Nothing proves the wisdom of choosing the right technology for the right job than the case of Mercury Cash, a hosted-wallet solution for real-time liquidation and transfer of cryptocurrency and fiat assets. Recognizing the importance of being prepared for a new cryptoworld, Mercury Cash set out to explore various blockchain protocols to find the one that can stand the test of the real world.
The real world is full of messy complexities. We may think the mess is unnecessary and we should sweep it all away and usher in a new world order, but we do have to recognize that regulation and corporate law make it possible to protect investors and shareholders.
As someone pointed out regarding the tragic debacle of QuadrigaCX, Canada’s own Mt. Gox, “When was the last time your banker died and you lost access to your money?”
I’d add, “When was the last time you forgot your bank account password and your money became irretrievable?”
Can regulation and corporate legal processes be more efficient? Yes.
Are some of the regulatory requirements onerous or unnecessary? Yes.
But pretending that all regulation is unnecessary is like pretending that protections are unnecessary. Disruption with technology is good, as long as it doesn’t lead to destruction!
Click here to download Mercury Cash Case Study.
Many issuers are finding out the hard way two fundamental truths about how the real world works:
One, transactions don’t exist in atomic silos, least of all in securities; every transaction is connected with others and impacts multiple entities at various points in time in an ever-expanding ripple effect. One buy/sell securities trade requires validation of participants, ensuring protection for all parties, recording changes to captables, distribution of dividends, exercise of rights, filing reports, getting notifications of corporate events, voting, etc., all of it over a long time cycle.

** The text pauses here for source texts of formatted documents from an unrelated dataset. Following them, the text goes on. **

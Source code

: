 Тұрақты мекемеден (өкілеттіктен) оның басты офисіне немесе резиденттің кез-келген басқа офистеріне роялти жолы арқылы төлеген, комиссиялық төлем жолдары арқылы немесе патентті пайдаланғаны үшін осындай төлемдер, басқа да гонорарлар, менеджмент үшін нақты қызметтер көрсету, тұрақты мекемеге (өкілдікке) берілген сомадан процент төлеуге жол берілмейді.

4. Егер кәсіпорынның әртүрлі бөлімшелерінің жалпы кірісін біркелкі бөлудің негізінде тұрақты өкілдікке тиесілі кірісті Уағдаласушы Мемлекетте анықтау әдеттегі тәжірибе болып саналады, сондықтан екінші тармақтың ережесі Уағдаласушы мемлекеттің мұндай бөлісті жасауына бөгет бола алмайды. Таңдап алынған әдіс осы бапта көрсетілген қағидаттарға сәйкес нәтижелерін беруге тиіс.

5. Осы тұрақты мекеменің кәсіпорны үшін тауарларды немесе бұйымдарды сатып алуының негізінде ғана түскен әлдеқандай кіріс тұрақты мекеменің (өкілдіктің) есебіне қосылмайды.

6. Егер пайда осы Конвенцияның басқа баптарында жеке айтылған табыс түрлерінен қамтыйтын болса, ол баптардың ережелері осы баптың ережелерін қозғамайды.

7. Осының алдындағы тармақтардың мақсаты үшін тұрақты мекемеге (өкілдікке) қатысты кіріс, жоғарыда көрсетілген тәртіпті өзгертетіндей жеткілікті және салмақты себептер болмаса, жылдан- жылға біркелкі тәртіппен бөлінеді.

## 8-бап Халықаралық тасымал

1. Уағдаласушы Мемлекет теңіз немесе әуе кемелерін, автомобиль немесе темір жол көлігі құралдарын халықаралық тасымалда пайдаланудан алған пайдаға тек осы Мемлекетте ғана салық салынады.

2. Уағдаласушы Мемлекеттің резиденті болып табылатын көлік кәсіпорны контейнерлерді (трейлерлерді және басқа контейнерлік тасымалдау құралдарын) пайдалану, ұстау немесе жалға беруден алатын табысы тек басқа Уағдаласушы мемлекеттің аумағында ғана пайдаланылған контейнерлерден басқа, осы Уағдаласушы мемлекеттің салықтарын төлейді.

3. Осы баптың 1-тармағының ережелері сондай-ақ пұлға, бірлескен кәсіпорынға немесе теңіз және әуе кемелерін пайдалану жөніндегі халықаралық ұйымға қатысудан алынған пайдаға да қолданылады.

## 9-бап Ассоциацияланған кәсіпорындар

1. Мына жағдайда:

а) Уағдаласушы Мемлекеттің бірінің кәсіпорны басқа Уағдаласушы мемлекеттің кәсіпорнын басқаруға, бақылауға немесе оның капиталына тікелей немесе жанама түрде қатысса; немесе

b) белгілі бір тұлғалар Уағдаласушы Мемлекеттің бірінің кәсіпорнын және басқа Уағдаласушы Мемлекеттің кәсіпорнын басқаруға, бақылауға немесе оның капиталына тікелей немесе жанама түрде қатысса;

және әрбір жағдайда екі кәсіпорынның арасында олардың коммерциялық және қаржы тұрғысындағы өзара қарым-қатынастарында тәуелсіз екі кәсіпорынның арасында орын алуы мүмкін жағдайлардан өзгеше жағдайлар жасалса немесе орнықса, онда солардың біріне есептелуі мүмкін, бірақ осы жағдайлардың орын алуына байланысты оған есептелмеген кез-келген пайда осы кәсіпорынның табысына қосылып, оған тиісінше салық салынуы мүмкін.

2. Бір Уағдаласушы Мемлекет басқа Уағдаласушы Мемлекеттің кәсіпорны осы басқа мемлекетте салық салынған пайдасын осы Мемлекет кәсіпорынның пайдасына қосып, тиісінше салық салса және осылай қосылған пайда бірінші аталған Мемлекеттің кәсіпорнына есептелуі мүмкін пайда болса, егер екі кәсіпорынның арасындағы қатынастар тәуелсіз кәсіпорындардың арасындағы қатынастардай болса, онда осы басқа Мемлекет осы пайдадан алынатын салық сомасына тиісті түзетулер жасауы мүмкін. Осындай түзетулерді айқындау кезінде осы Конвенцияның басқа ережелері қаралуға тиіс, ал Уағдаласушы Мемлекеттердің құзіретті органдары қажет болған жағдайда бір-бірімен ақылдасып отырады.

Two, choosing a technology based on hype, popularity, and promise is not the way to go; instead, understand the characteristics of the problem and then identify the technology to solve it effectively.
In the case study, Mercury Cash describes the capabilities that will keep their business processes humming in a fully compliant manner. Most importantly, they found that ERC20-based protocols are inadequate for full lifecycle management of securities. This is not a knock against Ethereum, which is a fine platform for many types of DApps; much of the technology work is praiseworthy. But a Ferrari, no matter how shiny or powerful, cannot sail the high seas.
Many of our clients are coming to the same realization. Interestingly enough, a company could conduct its main business using public blockchain, while managing its security tokens on KoreChain. There is nothing wrong with that – it’s just like transporting a car on a ship. In many conversations with some of these technologists, I point out that the issue is not that ERC is inadequate for securities, just that it’s not the right tool. The same can be said if someone tries to use KoreChain for building cryptokitties.
When many companies are coming to us abandoning ERC20 protocols for various reasons, it validates our own approach to technology: first understand the problem you are trying to solve, then carefully pick the technology stack to solve it. In doing so, some of us have to leave our technology egos behind to move forward.